Nevertheless, this does not change the fact that high-end effects like raytracing or voxel effects need a lot of RAM. I'm just surprised that 12 GB causes problems in Dead Space while Cyberpunk 2077 runs great.
 
CPUs are not getting sufficiently faster in the near future, what they should do is this: whenever they detect a game that is single threaded (or low multi threaded), they should massively downclock or even disable all the inactive cores, and super charge the loaded cores to ultra frequencies, I want to see an Intel 14900K/Ryzen 8950X with 8GHz or even 9GHz single core frequency (or ideally 2 cores frequency), that should offset the very low IPC gains we get with each new CPU.
 
CPUs are not getting sufficiently faster in the near future, what they should do is this: whenever they detect a game that is single threaded (or low multi threaded), they should massively downclock or even disable all the inactive cores, and super charge the loaded cores to ultra frequencies, I want to see an Intel 14900K/Ryzen 8950X with 8GHz or even 9GHz single core frequency (or ideally 2 cores frequency), that should offset the very low IPC gains we get with each new CPU.

Wouldn't you get too much heat in a small area in that situation?
Maybe even thermal stress oddities resulting from maximum heat adjacent to inactive cores.
Although I suppose if that was their goal, they could adapt the design to make it function in that way.
 
Wouldn't you get too much heat in a small area in that situation?
Maybe even thermal stress oddities resulting from maximum heat adjacent to inactive cores.
Although I suppose if that was their goal, they could adapt the design to make it function in that way.
Theoretically if you disabled every other core, assuming the cores were laid out physically in a grid, you could create a checkerboard pattern of heat that would give more heatsink mass per active core to aid in cooling. How much it would matter is another story, of course, but spreading out the space between heat producing cores should make them easier to cool.
 
Games are very latency sensitive so they'll never be as CPU multi-threaded as people expect them to be in the future.
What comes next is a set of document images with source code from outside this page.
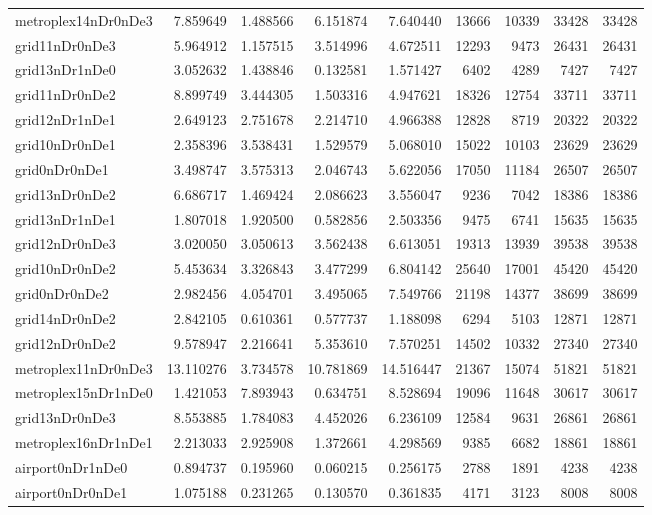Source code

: \begin{longtable}{|l|r|r|r|r|r|r|r|r|}
metroplex14nDr0nDe3 & 7.859649 & 1.488566 & 6.151874 & 7.640440 & 13666 & 10339 & 33428 & 33428 \\
grid11nDr0nDe3 & 5.964912 & 1.157515 & 3.514996 & 4.672511 & 12293 & 9473 & 26431 & 26431 \\
grid13nDr1nDe0 & 3.052632 & 1.438846 & 0.132581 & 1.571427 & 6402 & 4289 & 7427 & 7427 \\
grid11nDr0nDe2 & 8.899749 & 3.444305 & 1.503316 & 4.947621 & 18326 & 12754 & 33711 & 33711 \\
grid12nDr1nDe1 & 2.649123 & 2.751678 & 2.214710 & 4.966388 & 12828 & 8719 & 20322 & 20322 \\
grid10nDr0nDe1 & 2.358396 & 3.538431 & 1.529579 & 5.068010 & 15022 & 10103 & 23629 & 23629 \\
grid0nDr0nDe1 & 3.498747 & 3.575313 & 2.046743 & 5.622056 & 17050 & 11184 & 26507 & 26507 \\
grid13nDr0nDe2 & 6.686717 & 1.469424 & 2.086623 & 3.556047 & 9236 & 7042 & 18386 & 18386 \\
grid13nDr1nDe1 & 1.807018 & 1.920500 & 0.582856 & 2.503356 & 9475 & 6741 & 15635 & 15635 \\
grid12nDr0nDe3 & 3.020050 & 3.050613 & 3.562438 & 6.613051 & 19313 & 13939 & 39538 & 39538 \\
grid10nDr0nDe2 & 5.453634 & 3.326843 & 3.477299 & 6.804142 & 25640 & 17001 & 45420 & 45420 \\
grid0nDr0nDe2 & 2.982456 & 4.054701 & 3.495065 & 7.549766 & 21198 & 14377 & 38699 & 38699 \\
grid14nDr0nDe2 & 2.842105 & 0.610361 & 0.577737 & 1.188098 & 6294 & 5103 & 12871 & 12871 \\
grid12nDr0nDe2 & 9.578947 & 2.216641 & 5.353610 & 7.570251 & 14502 & 10332 & 27340 & 27340 \\
metroplex11nDr0nDe3 & 13.110276 & 3.734578 & 10.781869 & 14.516447 & 21367 & 15074 & 51821 & 51821 \\
metroplex15nDr1nDe0 & 1.421053 & 7.893943 & 0.634751 & 8.528694 & 19096 & 11648 & 30617 & 30617 \\
grid13nDr0nDe3 & 8.553885 & 1.784083 & 4.452026 & 6.236109 & 12584 & 9631 & 26861 & 26861 \\
metroplex16nDr1nDe1 & 2.213033 & 2.925908 & 1.372661 & 4.298569 & 9385 & 6682 & 18861 & 18861 \\
airport0nDr1nDe0 & 0.894737 & 0.195960 & 0.060215 & 0.256175 & 2788 & 1891 & 4238 & 4238 \\
airport0nDr0nDe1 & 1.075188 & 0.231265 & 0.130570 & 0.361835 & 4171 & 3123 & 8008 & 8008 \\

\end{longtable}
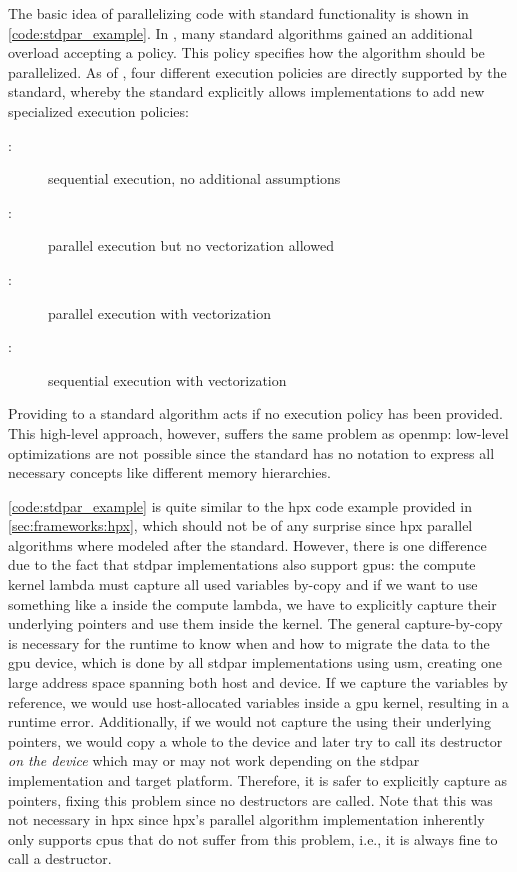 The basic idea of parallelizing code with \cpp standard functionality is shown in \autoref{code:stdpar_example}. 
In , many standard algorithms gained an additional overload accepting a  policy. 
This policy specifies how the algorithm should be parallelized. 
As of , four different execution policies are directly supported by the standard, whereby the \cpp standard explicitly allows implementations to add new specialized execution policies:
\begin{description}
    \item[:] sequential execution, no additional assumptions
    \item[:] parallel execution but no vectorization allowed
    \item[:] parallel execution with vectorization
    \item[:] sequential execution with vectorization
\end{description}
Providing  to a \cpp standard algorithm acts if no execution policy has been provided. 
This high-level approach, however, suffers the same problem as \gls{openmp}: low-level optimizations are not possible since the \cpp standard has no notation to express all necessary concepts like different memory hierarchies. 

\autoref{code:stdpar_example} is quite similar to the \gls{hpx} code example provided in \autoref{sec:frameworks:hpx}, which should not be of any surprise since \gls{hpx} parallel algorithms where modeled after the \cpp standard. 
However, there is one difference due to the fact that stdpar implementations also support \glspl{gpu}: the compute kernel lambda must capture all used variables by-copy and if we want to use something like a  inside the compute lambda, we have to explicitly capture their underlying pointers and use them inside the kernel. 
The general capture-by-copy is necessary for the runtime to know when and how to migrate the data to the \gls{gpu} device, which is done by all stdpar implementations using \gls{usm}, creating one large address space spanning both host and device. 
If we capture the variables by reference, we would use host-allocated variables inside a \gls{gpu} kernel, resulting in a runtime error. 
Additionally, if we would not capture the  using their underlying pointers, we would copy a whole  to the device and later try to call its destructor \textit{on the device} which may or may not work depending on the stdpar implementation and target platform. 
Therefore, it is safer to explicitly capture  as pointers, fixing this problem since no destructors are called. 
Note that this was not necessary in \gls{hpx} since \gls{hpx}'s parallel algorithm implementation inherently only supports \glspl{cpu} that do not suffer from this problem, i.e., it is always fine to call a destructor.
There will always be tasks that have too high of a latency penalty when spread over multiple cores and thus there will always be a need for higher clocks and improved IPC from CPU's.

Gonna have to respectfully disagree here.
Even the most latency sensitive parts of game engine design ( eg audio) are going multi-threaded.
The key to good multi-threading is breaking your work up into several smaller jobs, and having a suitable job system that can scale from 1-N cores,
and it's not just about scaling actual cpu usage, because you might want to scale cpu usage differently vs ram usage, or to optimize latency, or cache coherency.

There will always be a task that is the limiting factor, but claiming that a modern multi-core 3Ghz+ out of order CPU, is fundamentally incapable of handling certain operations is just wrong. It might require some deep optimization, or even design from the start to be more suitable to multi-threading, but modern CPU's are sooooo fast, it's silly to claim they are not fast enough for multi-threading across multiple cores.

Of course we will always welcome more speed and IPC :) then i can just be a lazier programmer!
 
CPUs are not getting sufficiently faster in the near future, what they should do is this: whenever they detect a game that is single threaded (or low multi threaded), they should massively downclock or even disable all the inactive cores, and super charge the loaded cores to ultra frequencies, I want to see an Intel 14900K/Ryzen 8950X with 8GHz or even 9GHz single core frequency (or ideally 2 cores frequency), that should offset the very low IPC gains we get with each new CPU.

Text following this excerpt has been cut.